Both neutralizing and non-neutralizing anti-EPO antibodies may be present and can cause the PRCA [31]. The availability of these tests differs in different parts of the world. It is recommended if you suspected the diagnosis of PRCA to send the blood samples to the ESA-manufacture, where different test can be performed [27].

There is limited experience with managing PRCA, but the following have been used.

• Transfusions for symptomatic anemia and discontinuation of all EPO products.

• Immunosuppressive therapy to eradicate antibodies in the form of corticosteroids alone or in combination with cyclophosphamide, intra-venous immune globulin (IVIG), plasmapheresis.

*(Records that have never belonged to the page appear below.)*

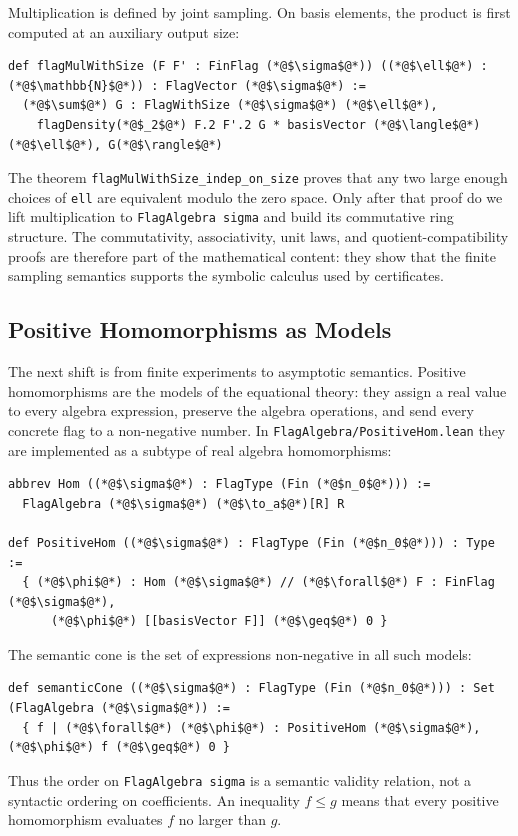 \documentclass{article}
\newcommand{\lean}[1]{\texttt{#1}}
\begin{document}
Multiplication is defined by joint sampling.  On basis elements, the product is
first computed at an auxiliary output size:
\begin{lstlisting}
def flagMulWithSize (F F' : FinFlag (*@$\sigma$@*)) ((*@$\ell$@*) : (*@$\mathbb{N}$@*)) : FlagVector (*@$\sigma$@*) :=
  (*@$\sum$@*) G : FlagWithSize (*@$\sigma$@*) (*@$\ell$@*),
    flagDensity(*@$_2$@*) F.2 F'.2 G * basisVector (*@$\langle$@*)(*@$\ell$@*), G(*@$\rangle$@*)
\end{lstlisting}
The theorem \lean{flagMulWithSize\_indep\_on\_size} proves that any two large
enough choices of \lean{ell} are equivalent modulo the zero space.  Only after
that proof do we lift multiplication to \lean{FlagAlgebra sigma} and build its
commutative ring structure.  The commutativity, associativity, unit laws, and
quotient-compatibility proofs are therefore part of the mathematical content:
they show that the finite sampling semantics supports the symbolic calculus
used by certificates.

\subsection{Positive Homomorphisms as Models}

The next shift is from finite experiments to asymptotic semantics.  Positive
homomorphisms are the models of the equational theory: they assign a real value
to every algebra expression, preserve the algebra operations, and send every
concrete flag to a non-negative number.  In
\lean{FlagAlgebra/PositiveHom.lean} they are implemented as a subtype of real
algebra homomorphisms:
\begin{lstlisting}
abbrev Hom ((*@$\sigma$@*) : FlagType (Fin (*@$n_0$@*))) :=
  FlagAlgebra (*@$\sigma$@*) (*@$\to_a$@*)[R] R

def PositiveHom ((*@$\sigma$@*) : FlagType (Fin (*@$n_0$@*))) : Type :=
  { (*@$\phi$@*) : Hom (*@$\sigma$@*) // (*@$\forall$@*) F : FinFlag (*@$\sigma$@*),
      (*@$\phi$@*) [[basisVector F]] (*@$\geq$@*) 0 }
\end{lstlisting}
The semantic cone is the set of expressions non-negative in all such models:
\begin{lstlisting}
def semanticCone ((*@$\sigma$@*) : FlagType (Fin (*@$n_0$@*))) : Set (FlagAlgebra (*@$\sigma$@*)) :=
  { f | (*@$\forall$@*) (*@$\phi$@*) : PositiveHom (*@$\sigma$@*), (*@$\phi$@*) f (*@$\geq$@*) 0 }
\end{lstlisting}
Thus the order on \lean{FlagAlgebra sigma} is a semantic validity relation, not
a syntactic ordering on coefficients.  An inequality $f\leq g$ means that
every positive homomorphism evaluates $f$ no larger than $g$.
\end{document}
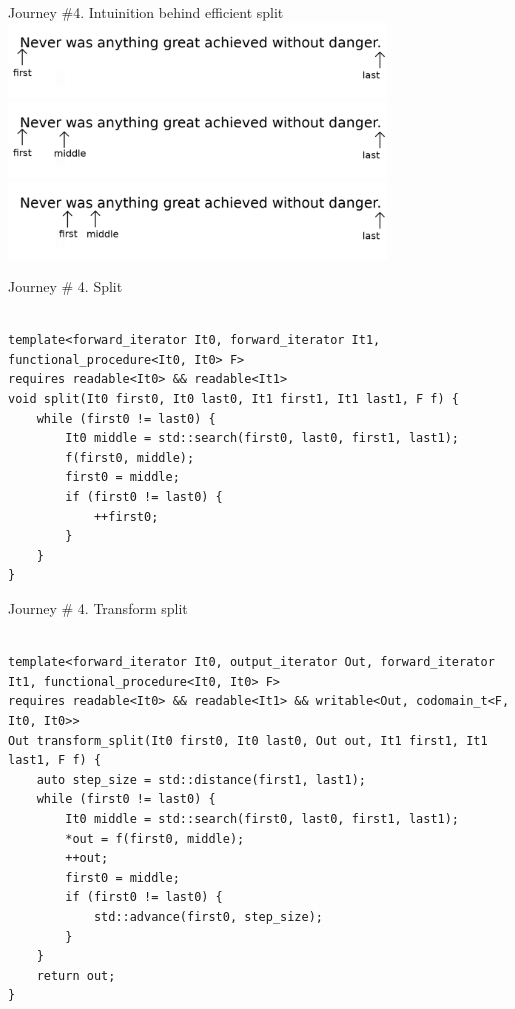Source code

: \documentclass[10pt]{beamer}
\begin{document}
\begin{frame}{Journey \#4. Intuinition behind efficient split}
    \includegraphics[height=2cm]{images/split-1.png}
    \includegraphics[height=2cm]{images/split-2.png}
    \includegraphics[height=2cm]{images/split-3.png}
\end{frame}


\begin{frame}[fragile]{Journey \# 4. Split}
\begin{lstlisting}[style=cpp]

template<forward_iterator It0, forward_iterator It1, functional_procedure<It0, It0> F>
requires readable<It0> && readable<It1>
void split(It0 first0, It0 last0, It1 first1, It1 last1, F f) {
    while (first0 != last0) {
        It0 middle = std::search(first0, last0, first1, last1);
        f(first0, middle);
        first0 = middle;
        if (first0 != last0) {
            ++first0;
        }
    }
}

\end{lstlisting}
\end{frame}


\begin{frame}[fragile]{Journey \# 4. Transform split}
\begin{lstlisting}[style=cpp]%%%%%%%

template<forward_iterator It0, output_iterator Out, forward_iterator It1, functional_procedure<It0, It0> F>
requires readable<It0> && readable<It1> && writable<Out, codomain_t<F, It0, It0>>
Out transform_split(It0 first0, It0 last0, Out out, It1 first1, It1 last1, F f) {
    auto step_size = std::distance(first1, last1);
    while (first0 != last0) {
        It0 middle = std::search(first0, last0, first1, last1);
        *out = f(first0, middle);
        ++out;
        first0 = middle;
        if (first0 != last0) {
            std::advance(first0, step_size);
        }
    }
    return out;
}

\end{lstlisting}
\end{frame}
\end{document}
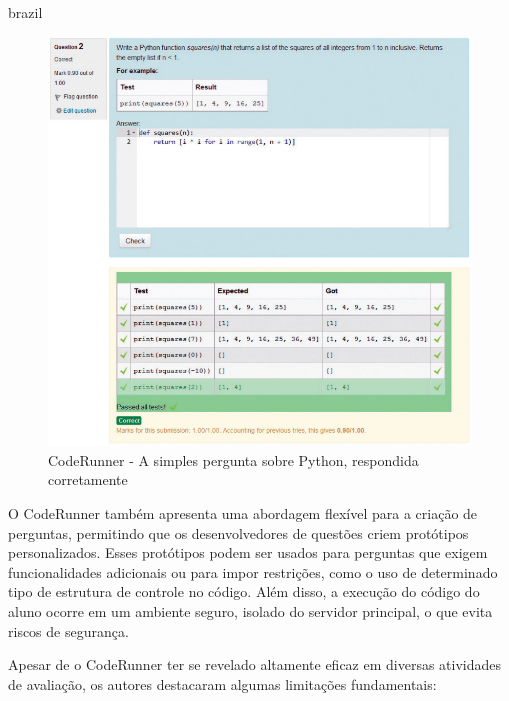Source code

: \begin{otherlanguage*}{brazil}
\begin{figure}[h!]
	   \centering
            \caption{CodeRunner - A simples pergunta sobre Python, respondida corretamente}
            \label{fig:ModeloConceitual}
	   	\includegraphics[scale=0.4]{pictures/CodeRunner_correta.png}
\end{figure}

O CodeRunner também apresenta uma abordagem flexível para a criação de perguntas, permitindo que os desenvolvedores de questões criem protótipos personalizados. Esses protótipos podem ser usados para perguntas que exigem funcionalidades adicionais ou para impor restrições, como o uso de determinado tipo de estrutura de controle no código. Além disso, a execução do código do aluno ocorre em um ambiente seguro, isolado do servidor principal, o que evita riscos de segurança.

Apesar de o CodeRunner ter se revelado altamente eficaz em diversas atividades de avaliação, os autores destacaram algumas limitações fundamentais:


\end{otherlanguage*}
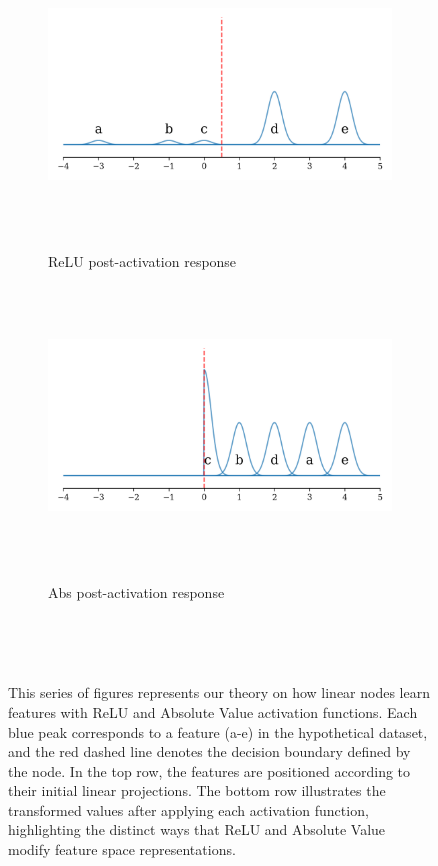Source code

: \begin{figure}[ht]
    \begin{subfigure}[b]{0.49\textwidth}
        \centering
        \includegraphics[width=\textwidth]{images/activation_demo_relu_post}
        \caption{ReLU post-activation response}
        \label{fig:relu_post}
    \end{subfigure}
    \hfill
    \begin{subfigure}[b]{0.49\textwidth}
        \centering
        \includegraphics[width=\textwidth]{images/activation_demo_abs_post}
        \caption{Abs post-activation response}
        \label{fig:abs_post}
    \end{subfigure}

    \caption{This series of figures represents our theory on how linear nodes learn features with ReLU and Absolute Value activation functions. Each blue peak corresponds to a feature (a-e) in the hypothetical dataset, and the red dashed line denotes the decision boundary defined by the node. In the top row, the features are positioned according to their initial linear projections. The bottom row illustrates the transformed values after applying each activation function, highlighting the distinct ways that ReLU and Absolute Value modify feature space representations.}
    \label{fig:activation_demo}
\end{figure}

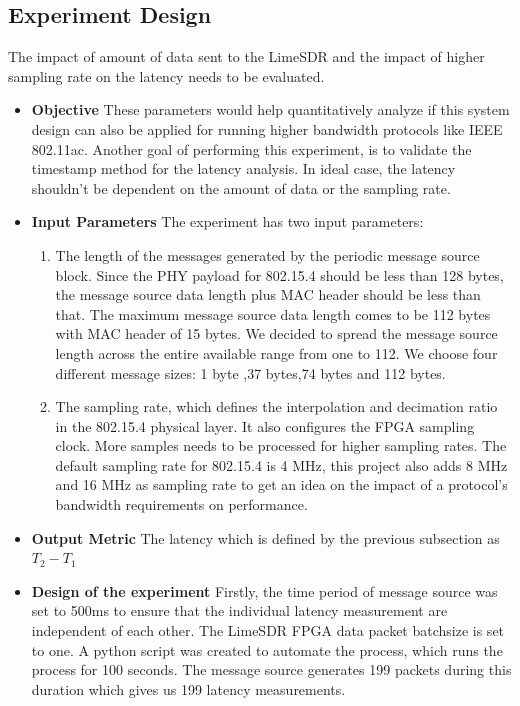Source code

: \subsection{Experiment Design} \label{exp1}
The impact of amount of data sent to the LimeSDR and the impact of higher sampling rate on the latency needs to be evaluated.
\begin{itemize}
    \item {\textbf{Objective} These parameters would help quantitatively analyze if this system design can also be applied for running higher bandwidth protocols like IEEE 802.11ac.
Another goal of performing this experiment, is to validate the timestamp method for the latency analysis.
In ideal case, the latency shouldn't be dependent on the amount of data or the sampling rate.}
\item{\textbf{Input Parameters} The experiment has two input parameters:
\begin{enumerate}
    \item {The length of the messages generated by the periodic message source block.
    Since the PHY payload for 802.15.4 should be less than 128 bytes, the message source data length plus MAC header should be less than that.
    The maximum message source data length comes to be 112 bytes with MAC header of 15 bytes.
    We decided to spread the message source length across the entire available range from one to 112.
    We choose four different message sizes: 1 byte ,37 bytes,74 bytes and 112 bytes.}
    \item {The sampling rate, which defines the interpolation and decimation ratio in the 802.15.4 physical layer.
    It also configures the FPGA sampling clock.
    More samples needs to be processed for higher sampling rates.
    The default sampling rate for 802.15.4 is 4 MHz, this project also adds 8 MHz and 16 MHz as sampling rate to get an idea on the impact of a protocol's bandwidth requirements on performance.
    }
\end{enumerate}
}
\item{\textbf{Output Metric} The latency which is defined by the previous subsection as $T_2 - T_1$}
\item{\textbf{Design of the experiment} Firstly, the time period of message source was set to 500ms to ensure that the individual latency measurement are independent of each other.
The LimeSDR FPGA data packet batchsize is set to one.
A python script was created to automate the process, which runs the process for 100 seconds.
The message source generates 199 packets during this duration which gives us 199 latency measurements.
}
\end{itemize}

• Cyclosporin or tacrolimus alone or in combination with steroids.

• Mycophenolate mofetil plus or minus rituximab.

• Kidney transplant.

Patients who received cyclophosphamide or cyclosporin with or without steroids have the best results. The fastest response occurred with the use of cyclosporin [28] [29] [30] [31]. Continuation of treatments with corticosteroids and immunotherapy should be accomplished until the anti-EPO antibodies become undetectable.

The treatment can be discontinued in patients who do not respond in 3 - 4 months after initiation of therapy. Monitoring reticulocyte count and anti-EPO antibody levels every 1 - 2 weeks during treatment is recommended.

Hypoxia-inducible factor prolyl hydroxylase inhibitors (HIF-PHIs) are a novel class of oral drugs that stimulate the production of endogenous EPO. These drugs can be helpful for the management of anemia in patients with EPO-associate PRCA [32] [33] [34] [35].

4. Conclusion

Patients who develop normocytic normochromic anemia while on ESA with normal WBC, platelet count, and normal iron stores should be investigated for bone marrow failure or PRCA. PRCA is characterized by a normocytic normochromic anemia with severe reticulocytopenia and marked reduction in the erythroid precursors in the bone marrow. The white blood cell and the platelet counts are usually normal. Most cases of EPO-related PRCA are due to anti-EPO antibodies. Treatment consists of discontinuation of ESA, transfusion of RBCs as necessary for anemia, immunosuppression to eradicate the antibodies, and at times kidney transplant in patients who are transplant candidates.

Conflicts of Interest

The authors declare no conflicts of interest regarding the publication of this paper.